Real Content and Artifact Tags for Accessibility

EconometricsBySimulation commented 1 year ago

Dear Creators,

FPDF2 is awesome! Thank you very much!

I am attempting to generate pdfs which are Accessible in US Federal Government terms that means 508 compliant.

I am getting one major issue using the current version of FPDF2. Using Adobe Acrobat Pro to check Accessibility:

I get the error: "Tagged contents - Failed" Element 1 Element 2 etc.

These are basically every time I used the pdf.cell() function. Apparently these values need to be tagged as either "Artifacts" or some kind of real content. I am not supper familiar with tags but I looked at this website for reference: https://accessible-pdf.info/basics/general/overview-of-the-pdf-tags

Outside of that there are two things that don't quite work as expected:

The "TItle" despite being set with set_title() is not by default recognized by Acrobat. When I say, "fit it" it seems to correct it with not issue without asking me for a title so I think it is finding something. But it is not quite right.
It would be very helpful to be able to set the "tab order". This seems to be something that I can right click on "Fix" in acrobat like the title and it seems to work.

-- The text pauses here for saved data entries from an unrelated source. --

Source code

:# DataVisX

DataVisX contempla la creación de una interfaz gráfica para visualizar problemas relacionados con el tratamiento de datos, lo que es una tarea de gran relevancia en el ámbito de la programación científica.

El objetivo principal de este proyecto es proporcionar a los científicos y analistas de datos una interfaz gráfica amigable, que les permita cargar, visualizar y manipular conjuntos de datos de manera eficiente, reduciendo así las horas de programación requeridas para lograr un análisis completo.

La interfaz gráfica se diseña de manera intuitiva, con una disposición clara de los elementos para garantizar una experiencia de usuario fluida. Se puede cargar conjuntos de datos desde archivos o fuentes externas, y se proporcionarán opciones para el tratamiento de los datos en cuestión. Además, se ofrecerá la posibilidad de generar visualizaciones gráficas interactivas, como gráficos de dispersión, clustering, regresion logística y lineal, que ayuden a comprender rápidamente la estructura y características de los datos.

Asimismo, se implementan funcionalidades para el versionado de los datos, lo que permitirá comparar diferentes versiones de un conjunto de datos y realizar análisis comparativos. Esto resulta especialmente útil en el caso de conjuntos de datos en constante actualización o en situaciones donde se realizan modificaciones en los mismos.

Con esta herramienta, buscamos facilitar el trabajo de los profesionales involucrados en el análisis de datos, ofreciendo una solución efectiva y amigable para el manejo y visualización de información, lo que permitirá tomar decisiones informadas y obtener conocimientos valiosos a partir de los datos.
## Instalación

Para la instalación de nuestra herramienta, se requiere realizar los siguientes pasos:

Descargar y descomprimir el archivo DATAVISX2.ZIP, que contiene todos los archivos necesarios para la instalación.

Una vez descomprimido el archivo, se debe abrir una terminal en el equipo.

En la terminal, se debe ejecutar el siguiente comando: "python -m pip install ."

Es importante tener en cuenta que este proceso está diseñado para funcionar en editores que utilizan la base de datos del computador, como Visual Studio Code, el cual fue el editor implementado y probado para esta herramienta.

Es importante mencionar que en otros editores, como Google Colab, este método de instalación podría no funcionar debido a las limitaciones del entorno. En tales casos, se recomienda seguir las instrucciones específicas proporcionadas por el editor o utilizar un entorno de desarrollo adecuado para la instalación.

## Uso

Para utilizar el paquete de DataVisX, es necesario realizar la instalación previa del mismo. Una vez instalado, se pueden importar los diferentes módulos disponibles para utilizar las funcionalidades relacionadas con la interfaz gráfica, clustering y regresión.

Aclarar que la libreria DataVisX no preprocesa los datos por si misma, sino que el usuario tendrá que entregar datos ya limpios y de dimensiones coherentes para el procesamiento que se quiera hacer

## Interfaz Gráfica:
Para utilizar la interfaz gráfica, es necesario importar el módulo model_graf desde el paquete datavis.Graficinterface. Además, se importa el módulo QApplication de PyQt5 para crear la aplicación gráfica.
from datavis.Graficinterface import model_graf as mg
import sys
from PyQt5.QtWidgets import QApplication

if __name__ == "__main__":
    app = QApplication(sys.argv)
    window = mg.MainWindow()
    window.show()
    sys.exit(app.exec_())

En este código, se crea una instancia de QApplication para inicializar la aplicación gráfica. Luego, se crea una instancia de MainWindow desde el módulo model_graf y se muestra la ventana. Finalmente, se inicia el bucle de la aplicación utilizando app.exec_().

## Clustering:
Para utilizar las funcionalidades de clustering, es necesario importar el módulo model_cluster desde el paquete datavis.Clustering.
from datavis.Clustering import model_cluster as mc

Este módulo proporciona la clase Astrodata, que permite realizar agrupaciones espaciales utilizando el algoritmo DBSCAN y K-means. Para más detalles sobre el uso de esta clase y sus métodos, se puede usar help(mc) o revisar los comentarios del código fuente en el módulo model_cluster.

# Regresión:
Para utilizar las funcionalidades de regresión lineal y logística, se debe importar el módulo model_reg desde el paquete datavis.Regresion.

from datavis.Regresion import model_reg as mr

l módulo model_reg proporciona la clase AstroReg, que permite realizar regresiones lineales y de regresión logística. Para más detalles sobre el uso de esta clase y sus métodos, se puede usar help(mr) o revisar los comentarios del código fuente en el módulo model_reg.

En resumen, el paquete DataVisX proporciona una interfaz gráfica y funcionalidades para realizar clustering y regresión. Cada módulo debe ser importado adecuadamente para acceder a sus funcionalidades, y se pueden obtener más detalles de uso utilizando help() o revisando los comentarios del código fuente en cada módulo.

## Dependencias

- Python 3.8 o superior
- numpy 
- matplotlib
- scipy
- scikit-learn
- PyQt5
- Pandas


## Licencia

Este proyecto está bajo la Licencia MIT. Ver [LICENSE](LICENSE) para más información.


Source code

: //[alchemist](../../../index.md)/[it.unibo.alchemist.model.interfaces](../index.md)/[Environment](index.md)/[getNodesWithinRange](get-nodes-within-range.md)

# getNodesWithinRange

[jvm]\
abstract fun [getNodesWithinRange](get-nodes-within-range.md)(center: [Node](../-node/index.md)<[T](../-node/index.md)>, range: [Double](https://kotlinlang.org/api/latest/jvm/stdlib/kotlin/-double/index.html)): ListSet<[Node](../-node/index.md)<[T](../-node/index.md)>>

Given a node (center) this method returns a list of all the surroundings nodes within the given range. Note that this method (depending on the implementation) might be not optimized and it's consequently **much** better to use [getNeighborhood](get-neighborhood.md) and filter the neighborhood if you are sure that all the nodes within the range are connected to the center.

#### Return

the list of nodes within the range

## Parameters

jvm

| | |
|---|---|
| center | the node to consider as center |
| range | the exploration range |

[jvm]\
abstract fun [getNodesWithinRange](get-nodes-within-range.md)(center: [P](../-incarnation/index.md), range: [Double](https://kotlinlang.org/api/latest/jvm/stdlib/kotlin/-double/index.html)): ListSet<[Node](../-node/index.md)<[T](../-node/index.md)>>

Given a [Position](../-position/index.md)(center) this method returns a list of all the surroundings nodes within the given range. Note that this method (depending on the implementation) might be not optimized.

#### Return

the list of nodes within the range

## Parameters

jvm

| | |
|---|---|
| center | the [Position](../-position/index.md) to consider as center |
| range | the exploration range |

The tagging feature seems to be a necessary add for accessibility since adobe auto tagging does not seem to work very well. the other two improvements are needed for large volume document generation (which is what I would like to do). I am very impressed with FPDF2 and am very grateful though these minor but important features will limit my ability to implement the package in my regular workflow.

Thank you so much! Francis

Lucas-C commented 1 year ago

Hi @EconometricsBySimulation!

Thank you for reaching out, and sorry for the delay to answer.

fpdf2 already implement tagging and adds several tags to the elements it generates in PDF documents. However fpdf2 probably does not honor all the accessibility criteria of Adobe Acrobat Pro.

We have already some issues regarding fpdf2 compliance to some known PDF standards:

@EconometricsBySimulation: would you like to help regarding this subject?

Would you like to contribute to fpdf2 regarding this?

Or else, could you help by sharing with us the smallest PDF possible that you can produce (with associated Python code) that raises this warning, with as much details possible on this warning?

EconometricsBySimulation commented 1 year ago

Hi Lucas,

I would be happy to contribute where possible. I admit though, pdf codex seems pretty hard to access. Do you have suggestions to what part of the code I should look at to begin to address some of these issues?

In particular, I am most concerned with addressing the "element tagging" issue. This seems to be the most difficult to address post pdf generation as a single pdf may have dozens or hundreds of elements (cells).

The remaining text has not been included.